■ How to complete this task
Whenever a line in the entries below contains "argument", copy that line.

::: Given information :::

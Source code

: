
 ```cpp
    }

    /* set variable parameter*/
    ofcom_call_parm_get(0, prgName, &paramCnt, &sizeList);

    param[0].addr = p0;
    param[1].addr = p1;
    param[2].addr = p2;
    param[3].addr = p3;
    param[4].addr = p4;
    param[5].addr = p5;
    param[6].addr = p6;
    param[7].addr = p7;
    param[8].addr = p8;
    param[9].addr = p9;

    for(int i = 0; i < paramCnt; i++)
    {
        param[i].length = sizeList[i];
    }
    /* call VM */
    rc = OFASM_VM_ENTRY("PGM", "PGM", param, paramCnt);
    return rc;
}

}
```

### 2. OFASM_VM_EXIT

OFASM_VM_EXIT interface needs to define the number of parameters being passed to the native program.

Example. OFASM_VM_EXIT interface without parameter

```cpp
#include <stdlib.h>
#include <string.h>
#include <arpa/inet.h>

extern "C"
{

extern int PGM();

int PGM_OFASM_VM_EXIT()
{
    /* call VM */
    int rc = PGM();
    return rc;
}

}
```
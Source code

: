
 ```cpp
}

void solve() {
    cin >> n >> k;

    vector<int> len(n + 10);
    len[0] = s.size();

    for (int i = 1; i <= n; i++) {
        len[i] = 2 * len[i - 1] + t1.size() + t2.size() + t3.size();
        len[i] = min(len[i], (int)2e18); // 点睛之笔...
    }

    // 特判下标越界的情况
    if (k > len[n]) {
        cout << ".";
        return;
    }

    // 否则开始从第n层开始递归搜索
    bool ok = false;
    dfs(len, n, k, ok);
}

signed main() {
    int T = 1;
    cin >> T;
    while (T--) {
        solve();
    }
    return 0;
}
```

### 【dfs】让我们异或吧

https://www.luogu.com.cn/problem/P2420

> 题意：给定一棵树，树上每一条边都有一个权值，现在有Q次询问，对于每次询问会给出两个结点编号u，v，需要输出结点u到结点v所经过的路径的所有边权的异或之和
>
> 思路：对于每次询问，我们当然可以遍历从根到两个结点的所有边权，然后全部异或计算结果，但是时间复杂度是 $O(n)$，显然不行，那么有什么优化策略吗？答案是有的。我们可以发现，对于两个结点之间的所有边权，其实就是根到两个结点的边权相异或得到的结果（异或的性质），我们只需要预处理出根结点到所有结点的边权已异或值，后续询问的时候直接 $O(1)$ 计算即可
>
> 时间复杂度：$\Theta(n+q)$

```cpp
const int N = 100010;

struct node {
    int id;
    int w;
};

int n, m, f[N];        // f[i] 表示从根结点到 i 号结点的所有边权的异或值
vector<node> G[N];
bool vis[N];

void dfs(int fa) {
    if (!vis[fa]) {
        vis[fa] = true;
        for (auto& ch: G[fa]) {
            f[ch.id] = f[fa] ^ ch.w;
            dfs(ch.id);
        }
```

:::
::: Given information :::

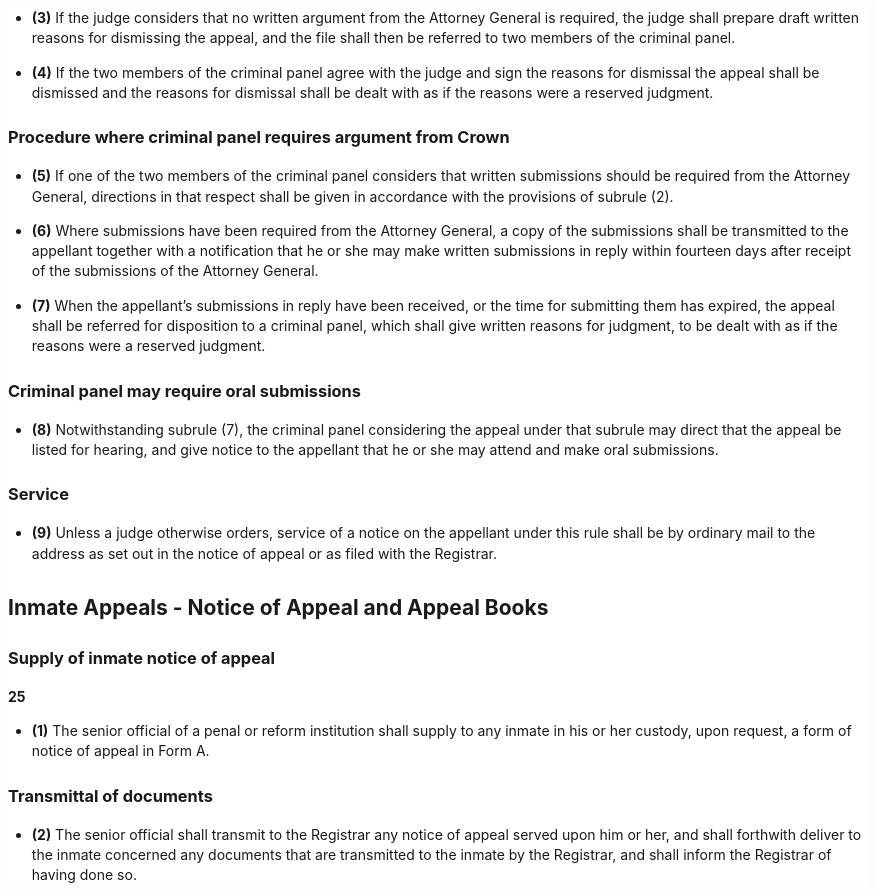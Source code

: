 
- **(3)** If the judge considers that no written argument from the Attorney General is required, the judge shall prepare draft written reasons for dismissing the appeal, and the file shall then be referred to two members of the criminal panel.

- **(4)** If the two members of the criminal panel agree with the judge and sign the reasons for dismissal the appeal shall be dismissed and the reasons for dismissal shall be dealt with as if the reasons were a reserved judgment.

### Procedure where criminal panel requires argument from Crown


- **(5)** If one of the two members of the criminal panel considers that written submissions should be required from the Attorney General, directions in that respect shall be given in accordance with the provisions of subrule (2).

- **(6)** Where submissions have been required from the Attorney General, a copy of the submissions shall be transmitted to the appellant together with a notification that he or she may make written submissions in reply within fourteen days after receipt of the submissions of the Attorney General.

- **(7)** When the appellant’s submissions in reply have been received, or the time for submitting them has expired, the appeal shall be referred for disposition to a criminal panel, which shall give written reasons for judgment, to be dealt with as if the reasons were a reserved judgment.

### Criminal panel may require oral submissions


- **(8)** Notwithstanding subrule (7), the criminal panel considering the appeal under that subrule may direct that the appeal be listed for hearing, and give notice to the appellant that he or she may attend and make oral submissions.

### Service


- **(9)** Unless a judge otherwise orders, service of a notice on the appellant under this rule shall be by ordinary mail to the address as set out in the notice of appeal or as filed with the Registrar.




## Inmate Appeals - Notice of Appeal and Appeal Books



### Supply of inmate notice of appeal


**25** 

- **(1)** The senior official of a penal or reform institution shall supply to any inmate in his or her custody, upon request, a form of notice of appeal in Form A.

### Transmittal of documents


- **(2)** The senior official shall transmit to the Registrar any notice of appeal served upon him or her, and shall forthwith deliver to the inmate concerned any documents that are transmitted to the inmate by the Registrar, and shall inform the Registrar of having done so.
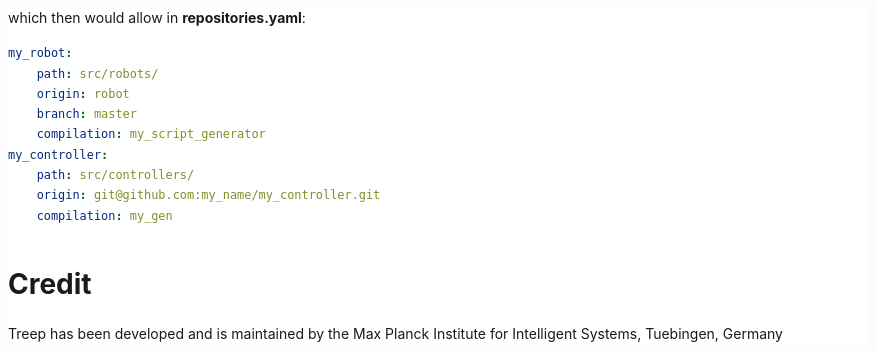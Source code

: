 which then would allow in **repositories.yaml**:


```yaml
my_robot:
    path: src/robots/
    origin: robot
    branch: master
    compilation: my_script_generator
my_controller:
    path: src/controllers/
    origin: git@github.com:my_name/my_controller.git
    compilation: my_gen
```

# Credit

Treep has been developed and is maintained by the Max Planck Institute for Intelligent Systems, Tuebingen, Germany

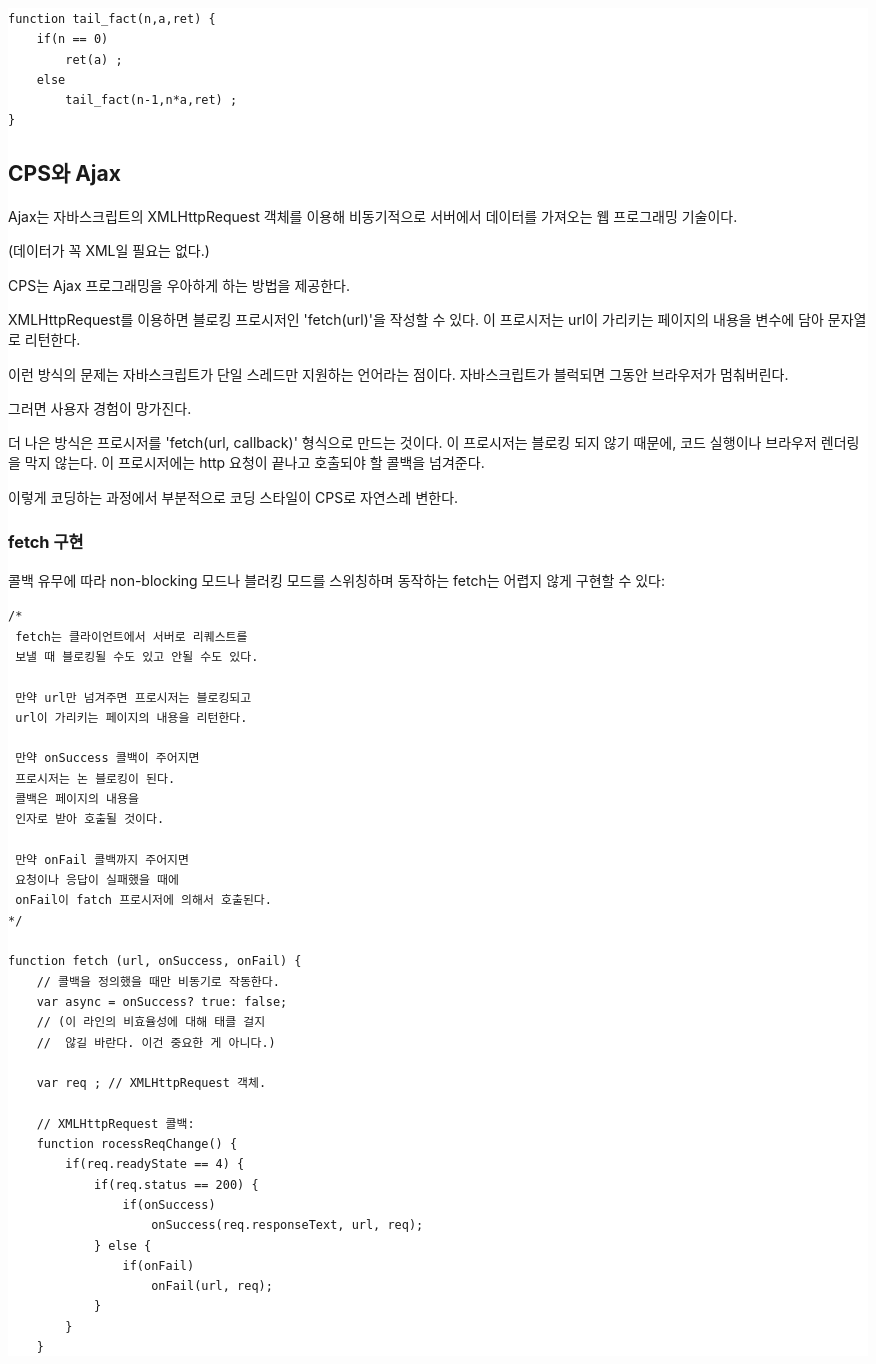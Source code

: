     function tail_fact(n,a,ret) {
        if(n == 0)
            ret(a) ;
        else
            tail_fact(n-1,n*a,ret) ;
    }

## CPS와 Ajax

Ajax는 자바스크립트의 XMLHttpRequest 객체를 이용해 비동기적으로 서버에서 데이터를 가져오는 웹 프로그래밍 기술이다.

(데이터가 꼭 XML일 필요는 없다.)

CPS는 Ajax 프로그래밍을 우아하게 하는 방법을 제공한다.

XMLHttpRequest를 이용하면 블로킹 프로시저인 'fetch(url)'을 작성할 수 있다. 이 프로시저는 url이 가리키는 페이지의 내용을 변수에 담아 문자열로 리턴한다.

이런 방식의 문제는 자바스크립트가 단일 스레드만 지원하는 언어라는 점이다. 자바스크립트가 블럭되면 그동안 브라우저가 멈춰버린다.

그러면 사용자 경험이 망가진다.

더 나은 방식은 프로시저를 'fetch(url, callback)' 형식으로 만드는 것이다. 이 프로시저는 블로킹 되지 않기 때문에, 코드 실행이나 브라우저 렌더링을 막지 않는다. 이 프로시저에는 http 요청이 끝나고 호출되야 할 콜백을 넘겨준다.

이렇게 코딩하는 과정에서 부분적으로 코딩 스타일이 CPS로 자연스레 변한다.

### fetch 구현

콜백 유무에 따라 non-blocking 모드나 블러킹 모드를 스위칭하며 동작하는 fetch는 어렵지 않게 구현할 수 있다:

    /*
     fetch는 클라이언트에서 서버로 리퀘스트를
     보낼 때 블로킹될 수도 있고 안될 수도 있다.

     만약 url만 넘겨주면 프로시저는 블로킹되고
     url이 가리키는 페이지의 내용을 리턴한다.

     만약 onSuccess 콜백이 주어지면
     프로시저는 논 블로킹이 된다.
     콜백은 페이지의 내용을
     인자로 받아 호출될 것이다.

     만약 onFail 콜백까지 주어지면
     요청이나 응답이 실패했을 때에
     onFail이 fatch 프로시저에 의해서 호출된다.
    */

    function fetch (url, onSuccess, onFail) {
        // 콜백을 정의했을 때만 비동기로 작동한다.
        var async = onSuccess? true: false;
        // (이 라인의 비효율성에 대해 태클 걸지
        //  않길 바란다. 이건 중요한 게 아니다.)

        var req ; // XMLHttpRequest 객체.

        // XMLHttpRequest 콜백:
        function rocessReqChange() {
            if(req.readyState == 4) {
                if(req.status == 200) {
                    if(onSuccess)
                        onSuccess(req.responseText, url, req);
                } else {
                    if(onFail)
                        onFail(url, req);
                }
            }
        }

:::

■ Reply to the task
- **(3)** If the judge considers that no written argument from the Attorney General is required, the judge shall prepare draft written reasons for dismissing the appeal, and the file shall then be referred to two members of the criminal panel.
### Procedure where criminal panel requires argument from Crown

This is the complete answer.